Остужев понял, за что этого человека так многие не любили. Во всей его манере, в выражении лица, глаз, читалось одно: дело превыше всего, а на остальное у меня времени нет. С таким не пошутишь, и о высоких чувствах не поговоришь.

— Осмелюсь заметить, что простым англичанам Лев не нужен, — сказал Александр. — И войны им не нужны. Не они получат Льва, и даже не Британия, а охотники за предметами. И воспользуются они Львом не в интересах простых людей.

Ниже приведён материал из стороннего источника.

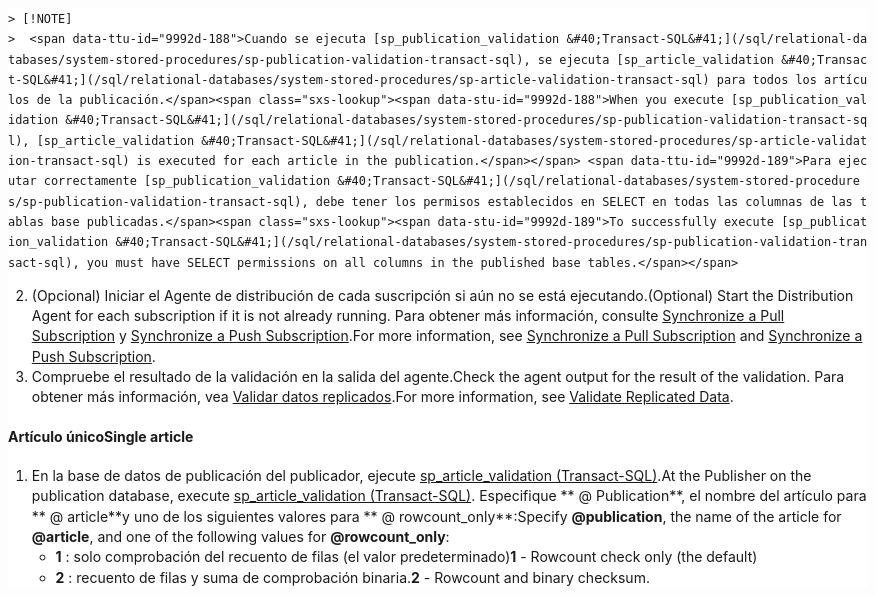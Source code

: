  
    > [!NOTE]  
    >  <span data-ttu-id="9992d-188">Cuando se ejecuta [sp_publication_validation &#40;Transact-SQL&#41;](/sql/relational-databases/system-stored-procedures/sp-publication-validation-transact-sql), se ejecuta [sp_article_validation &#40;Transact-SQL&#41;](/sql/relational-databases/system-stored-procedures/sp-article-validation-transact-sql) para todos los artículos de la publicación.</span><span class="sxs-lookup"><span data-stu-id="9992d-188">When you execute [sp_publication_validation &#40;Transact-SQL&#41;](/sql/relational-databases/system-stored-procedures/sp-publication-validation-transact-sql), [sp_article_validation &#40;Transact-SQL&#41;](/sql/relational-databases/system-stored-procedures/sp-article-validation-transact-sql) is executed for each article in the publication.</span></span> <span data-ttu-id="9992d-189">Para ejecutar correctamente [sp_publication_validation &#40;Transact-SQL&#41;](/sql/relational-databases/system-stored-procedures/sp-publication-validation-transact-sql), debe tener los permisos establecidos en SELECT en todas las columnas de las tablas base publicadas.</span><span class="sxs-lookup"><span data-stu-id="9992d-189">To successfully execute [sp_publication_validation &#40;Transact-SQL&#41;](/sql/relational-databases/system-stored-procedures/sp-publication-validation-transact-sql), you must have SELECT permissions on all columns in the published base tables.</span></span>  
  
2.  <span data-ttu-id="9992d-190">(Opcional) Iniciar el Agente de distribución de cada suscripción si aún no se está ejecutando.</span><span class="sxs-lookup"><span data-stu-id="9992d-190">(Optional) Start the Distribution Agent for each subscription if it is not already running.</span></span> <span data-ttu-id="9992d-191">Para obtener más información, consulte [Synchronize a Pull Subscription](synchronize-a-pull-subscription.md) y [Synchronize a Push Subscription](synchronize-a-push-subscription.md).</span><span class="sxs-lookup"><span data-stu-id="9992d-191">For more information, see [Synchronize a Pull Subscription](synchronize-a-pull-subscription.md) and [Synchronize a Push Subscription](synchronize-a-push-subscription.md).</span></span>    
3.  <span data-ttu-id="9992d-192">Compruebe el resultado de la validación en la salida del agente.</span><span class="sxs-lookup"><span data-stu-id="9992d-192">Check the agent output for the result of the validation.</span></span> <span data-ttu-id="9992d-193">Para obtener más información, vea [Validar datos replicados](validate-data-at-the-subscriber.md).</span><span class="sxs-lookup"><span data-stu-id="9992d-193">For more information, see [Validate Replicated Data](validate-data-at-the-subscriber.md).</span></span>  
  
#### <a name="single-article"></a><span data-ttu-id="9992d-194">Artículo único</span><span class="sxs-lookup"><span data-stu-id="9992d-194">Single article</span></span> 
  
1.  <span data-ttu-id="9992d-195">En la base de datos de publicación del publicador, ejecute [sp_article_validation &#40;Transact-SQL&#41;](/sql/relational-databases/system-stored-procedures/sp-article-validation-transact-sql).</span><span class="sxs-lookup"><span data-stu-id="9992d-195">At the Publisher on the publication database, execute [sp_article_validation &#40;Transact-SQL&#41;](/sql/relational-databases/system-stored-procedures/sp-article-validation-transact-sql).</span></span> <span data-ttu-id="9992d-196">Especifique \*\* \@ Publication**, el nombre del artículo para \*\* \@ article**y uno de los siguientes valores para \*\* \@ rowcount_only\*\*:</span><span class="sxs-lookup"><span data-stu-id="9992d-196">Specify **\@publication**, the name of the article for **\@article**, and one of the following values for **\@rowcount_only**:</span></span>    
    -   <span data-ttu-id="9992d-197">**1** : solo comprobación del recuento de filas (el valor predeterminado)</span><span class="sxs-lookup"><span data-stu-id="9992d-197">**1** - Rowcount check only (the default)</span></span>    
    -   <span data-ttu-id="9992d-198">**2** : recuento de filas y suma de comprobación binaria.</span><span class="sxs-lookup"><span data-stu-id="9992d-198">**2** - Rowcount and binary checksum.</span></span>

— Ну конечно! — всплеснул руками. Аракчеев. — И не в интересах России, вот о чем, прежде всего, думай! Только англичанам простым ото Льва польза будет очень простая: у новых обладателей предмета гнездо в Лондоне, а значит, нога вражеского солдата не ступит на острова. Наоборот, английский сапог будет топтать Европу. А до наших границ не так далече, как тебе кажется. Ладно, вот что мне скажи, как лично знающий Бонапарта... Пойдет он на авантюру? Сунется в Ирландию с десантом?

Прежде чем ответить, Остужев хорошенько подумал. Он вспомнил Бонапарта так явственно, будто он вот сейчас находился в камере. Невысокий, но величественный, Наполеон стоял у зарешеченного окна, сложив руки за спиной, и думал. Думал четко, как машина, просчитывающая все варианты.

— Нет, — решительно ответил Александр. — Бонапарт не сунется льву в пасть, я сейчас о британском королевском льве. Хотя бы даже потому, что по специальности он артиллерист, и военными успехами во многом обязан именно мудрому руководству артиллерией. При всем желании он не сможет доставить на острова достаточно пушек, чтобы хоть отдаленно сравниться с британской мощью. А без артиллерии Бонапарт может воевать долго, но с единственным финалом — проигрышем всего. Он знает, что Лондон не запугать. Он немало знает о предметах, хотя Колиньи, возможно, солгал ему в чем-то. И хотя Колиньи с ним больше нет...

— Есть! — оборвал его Аракчеев. — Колиньи снова при генерале и пользуется большим его доверием. Вот только не зря ли Бонапарт ему доверяет... Впрочем, господин Остужев, вас это уже не касается. Вы ведь вышли из игры, верно? Что ж, хватит вам тут прохлаждаться, — барон встал и зябко поежился. — Мрачное все же место! Отправляйтесь во Владимир, к батюшке с матушкой, и забудьте обо всем, что с вами случилось. И об итальянке той тоже забудьте. Женитесь на румяной барышне из мелких помещиков, да хлебайте щи. Прощайте.